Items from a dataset
**********
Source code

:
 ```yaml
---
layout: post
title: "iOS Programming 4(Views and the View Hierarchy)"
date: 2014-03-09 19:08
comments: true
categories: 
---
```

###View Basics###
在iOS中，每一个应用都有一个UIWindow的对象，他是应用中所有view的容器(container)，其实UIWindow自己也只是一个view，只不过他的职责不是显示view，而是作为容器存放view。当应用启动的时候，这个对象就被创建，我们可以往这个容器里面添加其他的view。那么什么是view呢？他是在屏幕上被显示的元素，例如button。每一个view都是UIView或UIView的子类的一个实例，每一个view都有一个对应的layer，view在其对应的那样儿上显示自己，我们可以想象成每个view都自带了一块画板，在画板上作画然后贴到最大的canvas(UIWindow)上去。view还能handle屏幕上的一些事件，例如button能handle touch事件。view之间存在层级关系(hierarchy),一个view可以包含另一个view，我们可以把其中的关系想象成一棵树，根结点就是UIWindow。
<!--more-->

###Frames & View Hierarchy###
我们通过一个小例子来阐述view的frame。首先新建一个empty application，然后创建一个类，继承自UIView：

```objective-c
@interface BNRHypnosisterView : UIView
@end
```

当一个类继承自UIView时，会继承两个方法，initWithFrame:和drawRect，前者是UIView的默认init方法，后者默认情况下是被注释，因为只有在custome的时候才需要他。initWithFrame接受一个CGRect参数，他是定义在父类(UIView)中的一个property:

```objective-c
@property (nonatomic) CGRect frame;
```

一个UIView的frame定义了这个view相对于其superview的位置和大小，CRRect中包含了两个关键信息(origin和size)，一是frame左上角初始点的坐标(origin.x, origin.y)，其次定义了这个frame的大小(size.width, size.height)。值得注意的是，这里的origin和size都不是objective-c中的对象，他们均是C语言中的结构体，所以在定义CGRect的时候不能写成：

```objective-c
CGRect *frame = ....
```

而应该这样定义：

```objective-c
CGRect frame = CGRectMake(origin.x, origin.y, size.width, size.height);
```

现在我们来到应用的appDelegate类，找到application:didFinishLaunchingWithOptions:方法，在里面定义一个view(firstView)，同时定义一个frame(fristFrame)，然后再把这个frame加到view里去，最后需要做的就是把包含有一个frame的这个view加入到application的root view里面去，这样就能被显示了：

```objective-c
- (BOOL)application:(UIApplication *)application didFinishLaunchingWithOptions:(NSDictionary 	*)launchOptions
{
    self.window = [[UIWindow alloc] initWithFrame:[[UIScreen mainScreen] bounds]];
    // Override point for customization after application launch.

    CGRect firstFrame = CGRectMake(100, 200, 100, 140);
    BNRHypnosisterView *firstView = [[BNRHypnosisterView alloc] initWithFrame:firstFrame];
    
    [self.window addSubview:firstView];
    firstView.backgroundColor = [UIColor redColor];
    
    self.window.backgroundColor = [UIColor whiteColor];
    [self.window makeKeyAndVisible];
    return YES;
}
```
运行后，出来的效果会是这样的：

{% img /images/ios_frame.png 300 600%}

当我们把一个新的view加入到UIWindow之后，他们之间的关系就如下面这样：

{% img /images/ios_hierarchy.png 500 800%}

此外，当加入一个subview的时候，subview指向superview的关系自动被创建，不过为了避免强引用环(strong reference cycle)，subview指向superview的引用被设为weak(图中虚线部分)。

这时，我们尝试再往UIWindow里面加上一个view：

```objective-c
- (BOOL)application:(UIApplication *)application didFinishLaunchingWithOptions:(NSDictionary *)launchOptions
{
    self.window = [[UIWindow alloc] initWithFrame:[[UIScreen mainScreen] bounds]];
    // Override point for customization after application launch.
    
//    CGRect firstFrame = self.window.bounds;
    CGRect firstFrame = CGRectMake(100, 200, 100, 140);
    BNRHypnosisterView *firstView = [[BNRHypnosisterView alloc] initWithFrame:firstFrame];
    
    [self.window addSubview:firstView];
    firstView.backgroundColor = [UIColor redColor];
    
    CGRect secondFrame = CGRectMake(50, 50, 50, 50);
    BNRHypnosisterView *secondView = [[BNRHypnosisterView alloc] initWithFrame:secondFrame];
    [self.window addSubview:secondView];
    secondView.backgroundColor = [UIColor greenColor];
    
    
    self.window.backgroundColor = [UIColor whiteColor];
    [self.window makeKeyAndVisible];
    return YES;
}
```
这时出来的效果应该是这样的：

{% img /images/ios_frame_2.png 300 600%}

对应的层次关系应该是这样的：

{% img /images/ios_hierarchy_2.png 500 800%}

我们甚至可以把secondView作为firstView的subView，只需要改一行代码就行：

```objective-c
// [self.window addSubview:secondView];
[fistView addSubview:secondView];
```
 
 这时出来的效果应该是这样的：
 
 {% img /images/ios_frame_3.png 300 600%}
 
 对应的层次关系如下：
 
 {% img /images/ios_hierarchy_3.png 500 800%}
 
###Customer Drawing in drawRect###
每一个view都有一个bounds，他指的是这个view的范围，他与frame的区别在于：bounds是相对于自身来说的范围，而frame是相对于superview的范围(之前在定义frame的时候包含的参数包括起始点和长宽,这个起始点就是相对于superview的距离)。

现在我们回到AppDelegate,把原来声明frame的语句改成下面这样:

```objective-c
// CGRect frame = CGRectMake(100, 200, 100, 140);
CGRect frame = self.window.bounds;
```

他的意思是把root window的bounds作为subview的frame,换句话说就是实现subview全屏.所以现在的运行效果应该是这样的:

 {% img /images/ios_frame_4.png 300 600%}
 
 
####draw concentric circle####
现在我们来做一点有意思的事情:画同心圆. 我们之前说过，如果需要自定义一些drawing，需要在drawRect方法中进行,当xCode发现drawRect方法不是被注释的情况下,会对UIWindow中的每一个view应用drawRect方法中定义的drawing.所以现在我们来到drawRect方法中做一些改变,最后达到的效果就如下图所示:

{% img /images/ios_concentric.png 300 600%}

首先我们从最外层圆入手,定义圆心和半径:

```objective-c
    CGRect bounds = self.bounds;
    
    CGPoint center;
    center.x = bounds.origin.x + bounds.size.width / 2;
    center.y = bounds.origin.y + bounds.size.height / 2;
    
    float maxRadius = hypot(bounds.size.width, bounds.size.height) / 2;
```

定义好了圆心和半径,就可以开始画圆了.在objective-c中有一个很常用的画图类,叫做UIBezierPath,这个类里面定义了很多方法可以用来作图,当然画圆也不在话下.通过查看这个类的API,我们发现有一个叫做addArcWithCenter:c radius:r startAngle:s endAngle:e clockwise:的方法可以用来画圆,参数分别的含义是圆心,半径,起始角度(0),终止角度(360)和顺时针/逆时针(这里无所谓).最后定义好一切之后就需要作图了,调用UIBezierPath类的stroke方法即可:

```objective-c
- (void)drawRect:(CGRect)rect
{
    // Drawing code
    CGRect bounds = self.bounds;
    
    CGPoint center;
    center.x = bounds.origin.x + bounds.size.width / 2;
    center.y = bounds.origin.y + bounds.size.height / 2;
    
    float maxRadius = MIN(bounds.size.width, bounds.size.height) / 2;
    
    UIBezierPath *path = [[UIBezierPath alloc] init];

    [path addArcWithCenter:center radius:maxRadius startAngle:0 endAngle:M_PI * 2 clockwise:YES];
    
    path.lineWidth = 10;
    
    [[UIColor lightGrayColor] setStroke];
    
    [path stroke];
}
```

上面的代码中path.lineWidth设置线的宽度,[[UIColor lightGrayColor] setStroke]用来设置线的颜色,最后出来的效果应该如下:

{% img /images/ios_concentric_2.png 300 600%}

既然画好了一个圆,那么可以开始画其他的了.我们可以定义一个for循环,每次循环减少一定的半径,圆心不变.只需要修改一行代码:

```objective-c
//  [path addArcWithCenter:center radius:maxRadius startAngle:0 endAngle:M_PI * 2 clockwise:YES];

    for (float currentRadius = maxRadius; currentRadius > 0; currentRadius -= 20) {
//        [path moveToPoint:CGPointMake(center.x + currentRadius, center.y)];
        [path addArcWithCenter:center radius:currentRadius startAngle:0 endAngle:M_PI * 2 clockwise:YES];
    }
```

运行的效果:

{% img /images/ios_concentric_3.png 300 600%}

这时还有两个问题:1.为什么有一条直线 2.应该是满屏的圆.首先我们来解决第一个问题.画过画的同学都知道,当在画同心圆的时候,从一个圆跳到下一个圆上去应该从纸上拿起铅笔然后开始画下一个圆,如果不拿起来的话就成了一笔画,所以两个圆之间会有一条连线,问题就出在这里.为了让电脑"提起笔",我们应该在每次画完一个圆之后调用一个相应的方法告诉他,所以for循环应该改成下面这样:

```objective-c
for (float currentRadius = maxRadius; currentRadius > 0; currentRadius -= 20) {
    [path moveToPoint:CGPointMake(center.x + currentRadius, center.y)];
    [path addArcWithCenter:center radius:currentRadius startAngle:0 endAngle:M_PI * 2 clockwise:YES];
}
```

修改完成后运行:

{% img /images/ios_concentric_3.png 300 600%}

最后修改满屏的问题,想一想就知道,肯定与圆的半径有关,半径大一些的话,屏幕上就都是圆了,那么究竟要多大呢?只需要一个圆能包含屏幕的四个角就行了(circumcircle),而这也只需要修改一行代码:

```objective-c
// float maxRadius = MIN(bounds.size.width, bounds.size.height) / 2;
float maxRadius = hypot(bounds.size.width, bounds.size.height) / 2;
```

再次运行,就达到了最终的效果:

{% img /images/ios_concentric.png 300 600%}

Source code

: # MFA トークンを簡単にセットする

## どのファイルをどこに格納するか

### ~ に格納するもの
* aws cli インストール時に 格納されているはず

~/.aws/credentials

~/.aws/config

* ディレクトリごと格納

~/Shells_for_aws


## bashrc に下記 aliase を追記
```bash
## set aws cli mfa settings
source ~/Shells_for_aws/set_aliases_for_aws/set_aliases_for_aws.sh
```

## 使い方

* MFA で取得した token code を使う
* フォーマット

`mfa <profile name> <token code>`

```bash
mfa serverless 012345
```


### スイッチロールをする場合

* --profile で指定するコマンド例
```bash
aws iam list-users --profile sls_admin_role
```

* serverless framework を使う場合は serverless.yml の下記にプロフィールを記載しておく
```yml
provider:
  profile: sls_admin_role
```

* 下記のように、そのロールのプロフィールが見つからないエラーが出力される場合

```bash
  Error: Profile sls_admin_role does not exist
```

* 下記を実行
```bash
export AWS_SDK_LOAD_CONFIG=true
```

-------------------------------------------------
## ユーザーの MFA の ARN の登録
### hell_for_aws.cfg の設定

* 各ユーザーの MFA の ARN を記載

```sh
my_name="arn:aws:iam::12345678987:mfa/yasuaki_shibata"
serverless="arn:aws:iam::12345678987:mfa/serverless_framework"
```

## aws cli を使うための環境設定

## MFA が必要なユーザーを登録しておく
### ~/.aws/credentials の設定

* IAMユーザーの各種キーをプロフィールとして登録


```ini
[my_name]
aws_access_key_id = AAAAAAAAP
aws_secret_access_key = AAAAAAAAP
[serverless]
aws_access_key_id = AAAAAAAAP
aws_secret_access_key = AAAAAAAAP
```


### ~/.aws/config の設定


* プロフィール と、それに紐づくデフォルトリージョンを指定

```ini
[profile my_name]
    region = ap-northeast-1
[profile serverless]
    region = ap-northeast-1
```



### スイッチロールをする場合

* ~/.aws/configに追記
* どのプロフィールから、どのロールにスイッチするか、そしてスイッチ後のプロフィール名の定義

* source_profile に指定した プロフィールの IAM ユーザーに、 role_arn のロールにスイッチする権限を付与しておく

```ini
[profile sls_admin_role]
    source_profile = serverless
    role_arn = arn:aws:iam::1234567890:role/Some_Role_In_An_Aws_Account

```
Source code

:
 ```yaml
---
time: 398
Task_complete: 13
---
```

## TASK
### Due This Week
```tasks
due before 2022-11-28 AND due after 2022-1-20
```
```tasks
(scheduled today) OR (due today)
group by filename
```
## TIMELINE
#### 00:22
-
**********
Task statement - Find the word "serverless" in the records. Copy every line it appears in.

Result of the task -
mfa serverless 012345
* serverless framework を使う場合は serverless.yml の下記にプロフィールを記載しておく
serverless="arn:aws:iam::12345678987:mfa/serverless_framework"
[serverless]
[profile serverless]
    source_profile = serverless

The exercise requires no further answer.